→ The problem:
Images embedded in the records are excluded; print everything else exactly as given.

Task material START

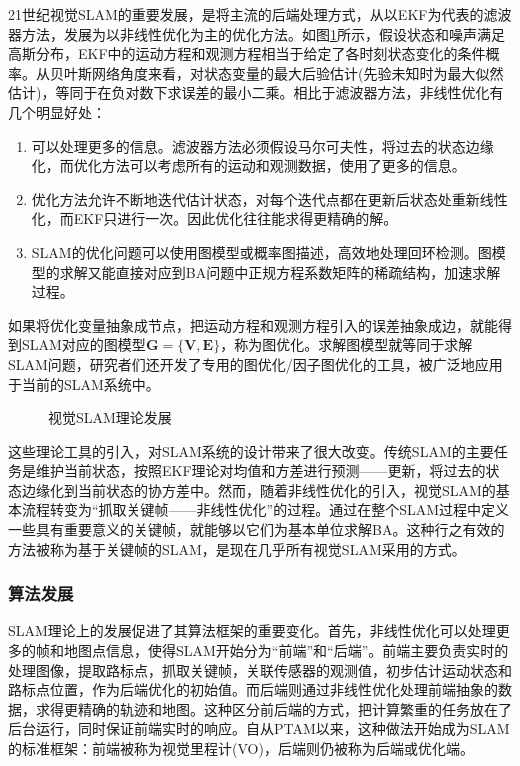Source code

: 21世纪视觉SLAM的重要发展，是将主流的后端处理方式，从以EKF为代表的滤波器方法，发展为以非线性优化为主的优化方法。如图\ref{fig1.1}所示，假设状态和噪声满足高斯分布，EKF中的运动方程和观测方程相当于给定了各时刻状态变化的条件概率。从贝叶斯网络角度来看，对状态变量的最大后验估计(先验未知时为最大似然估计)，等同于在负对数下求误差的最小二乘\upcite{[1.36]}。相比于滤波器方法，非线性优化有几个明显好处：
\begin{enumerate}[label={(\arabic*)}]
\item 可以处理更多的信息。滤波器方法必须假设马尔可夫性，将过去的状态边缘化，而优化方法可以考虑所有的运动和观测数据，使用了更多的信息。
\item 优化方法允许不断地迭代估计状态，对每个迭代点都在更新后状态处重新线性化，而EKF只进行一次。因此优化往往能求得更精确的解。
\item SLAM的优化问题可以使用图模型或概率图描述，高效地处理回环检测。图模型的求解又能直接对应到BA问题中正规方程系数矩阵的稀疏结构，加速求解过程。
\end{enumerate}

如果将优化变量抽象成节点，把运动方程和观测方程引入的误差抽象成边，就能得到SLAM对应的图模型$\boldsymbol{G}=\lbrace \boldsymbol{V}, \boldsymbol{E} \rbrace$，称为图优化\upcite{[1.37]}。求解图模型就等同于求解SLAM问题，研究者们还开发了专用的图优化/因子图优化的工具\upcite{[1.37],[1.38]}，被广泛地应用于当前的SLAM系统中。

\begin{figure}
    \centering
     \caption{视觉SLAM理论发展}
\label{fig1.1}
\end{figure}


这些理论工具的引入，对SLAM系统的设计带来了很大改变。传统SLAM的主要任务是维护当前状态，按照EKF理论对均值和方差进行预测——更新，将过去的状态边缘化到当前状态的协方差中。然而，随着非线性优化的引入，视觉SLAM的基本流程转变为“抓取关键帧——非线性优化”的过程。通过在整个SLAM过程中定义一些具有重要意义的关键帧，就能够以它们为基本单位求解BA。这种行之有效的方法被称为基于关键帧的SLAM，是现在几乎所有视觉SLAM采用的方式。



\subsubsection{算法发展}
SLAM理论上的发展促进了其算法框架的重要变化。首先，非线性优化可以处理更多的帧和地图点信息，使得SLAM开始分为“前端”和“后端”。前端主要负责实时的处理图像，提取路标点，抓取关键帧，关联传感器的观测值，初步估计运动状态和路标点位置，作为后端优化的初始值。而后端则通过非线性优化处理前端抽象的数据，求得更精确的轨迹和地图。这种区分前后端的方式，把计算繁重的任务放在了后台运行，同时保证前端实时的响应。自从PTAM以来，这种做法开始成为SLAM的标准框架：前端被称为视觉里程计(VO)\upcite{[1.39]}，后端则仍被称为后端或优化端。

Task material END

→ Task solution:
Source code

: 21世纪视觉SLAM的重要发展，是将主流的后端处理方式，从以EKF为代表的滤波器方法，发展为以非线性优化为主的优化方法。如图\ref{fig1.1}所示，假设状态和噪声满足高斯分布，EKF中的运动方程和观测方程相当于给定了各时刻状态变化的条件概率。从贝叶斯网络角度来看，对状态变量的最大后验估计(先验未知时为最大似然估计)，等同于在负对数下求误差的最小二乘\upcite{[1.36]}。相比于滤波器方法，非线性优化有几个明显好处：
\begin{enumerate}[label={(\arabic*)}]
\item 可以处理更多的信息。滤波器方法必须假设马尔可夫性，将过去的状态边缘化，而优化方法可以考虑所有的运动和观测数据，使用了更多的信息。
\item 优化方法允许不断地迭代估计状态，对每个迭代点都在更新后状态处重新线性化，而EKF只进行一次。因此优化往往能求得更精确的解。
\item SLAM的优化问题可以使用图模型或概率图描述，高效地处理回环检测。图模型的求解又能直接对应到BA问题中正规方程系数矩阵的稀疏结构，加速求解过程。
\end{enumerate}

如果将优化变量抽象成节点，把运动方程和观测方程引入的误差抽象成边，就能得到SLAM对应的图模型$\boldsymbol{G}=\lbrace \boldsymbol{V}, \boldsymbol{E} \rbrace$，称为图优化\upcite{[1.37]}。求解图模型就等同于求解SLAM问题，研究者们还开发了专用的图优化/因子图优化的工具\upcite{[1.37],[1.38]}，被广泛地应用于当前的SLAM系统中。

\begin{figure}
    \centering
     \caption{视觉SLAM理论发展}
\label{fig1.1}
\end{figure}


这些理论工具的引入，对SLAM系统的设计带来了很大改变。传统SLAM的主要任务是维护当前状态，按照EKF理论对均值和方差进行预测——更新，将过去的状态边缘化到当前状态的协方差中。然而，随着非线性优化的引入，视觉SLAM的基本流程转变为“抓取关键帧——非线性优化”的过程。通过在整个SLAM过程中定义一些具有重要意义的关键帧，就能够以它们为基本单位求解BA。这种行之有效的方法被称为基于关键帧的SLAM，是现在几乎所有视觉SLAM采用的方式。



\subsubsection{算法发展}
SLAM理论上的发展促进了其算法框架的重要变化。首先，非线性优化可以处理更多的帧和地图点信息，使得SLAM开始分为“前端”和“后端”。前端主要负责实时的处理图像，提取路标点，抓取关键帧，关联传感器的观测值，初步估计运动状态和路标点位置，作为后端优化的初始值。而后端则通过非线性优化处理前端抽象的数据，求得更精确的轨迹和地图。这种区分前后端的方式，把计算繁重的任务放在了后台运行，同时保证前端实时的响应。自从PTAM以来，这种做法开始成为SLAM的标准框架：前端被称为视觉里程计(VO)\upcite{[1.39]}，后端则仍被称为后端或优化端。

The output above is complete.